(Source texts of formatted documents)
Content starts

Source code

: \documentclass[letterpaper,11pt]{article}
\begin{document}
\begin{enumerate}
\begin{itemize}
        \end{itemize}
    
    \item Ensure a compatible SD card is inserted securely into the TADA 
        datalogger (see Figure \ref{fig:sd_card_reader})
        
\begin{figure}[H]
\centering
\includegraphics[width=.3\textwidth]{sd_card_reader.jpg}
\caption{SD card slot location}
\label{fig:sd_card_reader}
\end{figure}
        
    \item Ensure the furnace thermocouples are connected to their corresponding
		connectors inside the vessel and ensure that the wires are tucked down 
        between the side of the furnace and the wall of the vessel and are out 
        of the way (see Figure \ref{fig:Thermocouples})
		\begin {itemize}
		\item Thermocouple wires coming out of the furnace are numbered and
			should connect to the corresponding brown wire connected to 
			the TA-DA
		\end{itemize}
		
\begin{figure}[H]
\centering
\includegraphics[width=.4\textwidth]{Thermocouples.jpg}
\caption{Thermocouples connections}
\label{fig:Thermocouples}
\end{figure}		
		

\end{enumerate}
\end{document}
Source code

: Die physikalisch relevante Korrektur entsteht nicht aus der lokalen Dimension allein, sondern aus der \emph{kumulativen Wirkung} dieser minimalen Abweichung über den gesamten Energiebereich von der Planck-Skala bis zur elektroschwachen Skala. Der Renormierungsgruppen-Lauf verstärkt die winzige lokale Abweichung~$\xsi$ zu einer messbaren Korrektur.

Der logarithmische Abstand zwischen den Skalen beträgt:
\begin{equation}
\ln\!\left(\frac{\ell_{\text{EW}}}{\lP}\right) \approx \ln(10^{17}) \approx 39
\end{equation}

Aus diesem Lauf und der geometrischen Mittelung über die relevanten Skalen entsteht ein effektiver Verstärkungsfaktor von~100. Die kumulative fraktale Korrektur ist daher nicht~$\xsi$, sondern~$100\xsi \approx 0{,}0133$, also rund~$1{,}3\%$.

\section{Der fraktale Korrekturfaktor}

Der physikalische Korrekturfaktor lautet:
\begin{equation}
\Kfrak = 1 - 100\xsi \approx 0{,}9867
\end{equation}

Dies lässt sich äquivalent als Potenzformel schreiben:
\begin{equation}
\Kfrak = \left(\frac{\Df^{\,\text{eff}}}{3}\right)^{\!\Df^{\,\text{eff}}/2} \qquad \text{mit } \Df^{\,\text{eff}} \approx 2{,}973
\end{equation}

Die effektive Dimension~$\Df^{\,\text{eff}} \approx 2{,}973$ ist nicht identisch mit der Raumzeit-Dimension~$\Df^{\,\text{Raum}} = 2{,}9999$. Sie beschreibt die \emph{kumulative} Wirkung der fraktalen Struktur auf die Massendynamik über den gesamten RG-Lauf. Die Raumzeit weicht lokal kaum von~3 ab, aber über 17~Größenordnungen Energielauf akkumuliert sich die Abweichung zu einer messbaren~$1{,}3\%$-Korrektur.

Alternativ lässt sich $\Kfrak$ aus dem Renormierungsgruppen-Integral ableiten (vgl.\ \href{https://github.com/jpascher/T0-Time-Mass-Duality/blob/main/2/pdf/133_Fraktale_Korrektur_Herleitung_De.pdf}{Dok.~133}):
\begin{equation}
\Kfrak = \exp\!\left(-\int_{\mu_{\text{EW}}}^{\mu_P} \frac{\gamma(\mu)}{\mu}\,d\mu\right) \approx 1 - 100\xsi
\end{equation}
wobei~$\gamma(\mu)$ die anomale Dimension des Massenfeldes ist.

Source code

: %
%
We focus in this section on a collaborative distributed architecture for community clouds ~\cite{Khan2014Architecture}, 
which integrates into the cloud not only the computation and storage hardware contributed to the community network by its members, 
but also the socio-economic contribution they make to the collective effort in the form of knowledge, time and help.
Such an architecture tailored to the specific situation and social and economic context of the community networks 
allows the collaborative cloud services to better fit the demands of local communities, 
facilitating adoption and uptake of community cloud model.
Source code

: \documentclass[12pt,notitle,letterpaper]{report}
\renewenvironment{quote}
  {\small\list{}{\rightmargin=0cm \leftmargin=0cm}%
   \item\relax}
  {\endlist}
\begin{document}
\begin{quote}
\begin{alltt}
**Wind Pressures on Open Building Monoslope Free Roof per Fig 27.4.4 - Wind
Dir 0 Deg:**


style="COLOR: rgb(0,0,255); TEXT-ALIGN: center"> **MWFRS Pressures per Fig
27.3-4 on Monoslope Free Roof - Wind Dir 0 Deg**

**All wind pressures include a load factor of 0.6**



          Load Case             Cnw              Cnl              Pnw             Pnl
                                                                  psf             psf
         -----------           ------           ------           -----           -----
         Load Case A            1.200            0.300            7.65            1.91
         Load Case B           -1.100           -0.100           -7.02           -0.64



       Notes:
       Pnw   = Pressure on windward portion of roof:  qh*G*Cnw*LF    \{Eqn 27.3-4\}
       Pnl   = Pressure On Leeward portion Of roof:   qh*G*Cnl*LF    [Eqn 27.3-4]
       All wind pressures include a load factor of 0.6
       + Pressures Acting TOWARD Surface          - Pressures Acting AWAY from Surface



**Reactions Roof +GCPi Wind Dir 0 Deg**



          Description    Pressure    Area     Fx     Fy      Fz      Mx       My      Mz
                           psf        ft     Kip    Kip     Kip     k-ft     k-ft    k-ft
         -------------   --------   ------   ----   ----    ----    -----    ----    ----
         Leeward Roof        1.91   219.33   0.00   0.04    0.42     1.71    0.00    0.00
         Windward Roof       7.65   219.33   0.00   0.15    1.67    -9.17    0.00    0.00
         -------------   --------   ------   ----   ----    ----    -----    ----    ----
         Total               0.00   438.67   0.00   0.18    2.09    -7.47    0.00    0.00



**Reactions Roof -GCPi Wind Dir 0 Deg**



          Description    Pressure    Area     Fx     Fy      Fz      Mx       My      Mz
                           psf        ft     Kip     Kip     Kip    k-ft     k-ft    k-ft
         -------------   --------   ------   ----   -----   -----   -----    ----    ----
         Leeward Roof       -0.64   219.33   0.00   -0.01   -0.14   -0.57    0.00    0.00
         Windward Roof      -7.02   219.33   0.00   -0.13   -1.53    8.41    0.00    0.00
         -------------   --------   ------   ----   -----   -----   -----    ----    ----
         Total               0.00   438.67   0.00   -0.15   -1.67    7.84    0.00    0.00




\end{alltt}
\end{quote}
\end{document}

Content ends

▶ [Your goal]: Scan the data above, find each line with "Abweichung", and copy it.

▶ [Task answer]:
: Die physikalisch relevante Korrektur entsteht nicht aus der lokalen Dimension allein, sondern aus der \emph{kumulativen Wirkung} dieser minimalen Abweichung über den gesamten Energiebereich von der Planck-Skala bis zur elektroschwachen Skala. Der Renormierungsgruppen-Lauf verstärkt die winzige lokale Abweichung~$\xsi$ zu einer messbaren Korrektur.
Die effektive Dimension~$\Df^{\,\text{eff}} \approx 2{,}973$ ist nicht identisch mit der Raumzeit-Dimension~$\Df^{\,\text{Raum}} = 2{,}9999$. Sie beschreibt die \emph{kumulative} Wirkung der fraktalen Struktur auf die Massendynamik über den gesamten RG-Lauf. Die Raumzeit weicht lokal kaum von~3 ab, aber über 17~Größenordnungen Energielauf akkumuliert sich die Abweichung zu einer messbaren~$1{,}3\%$-Korrektur.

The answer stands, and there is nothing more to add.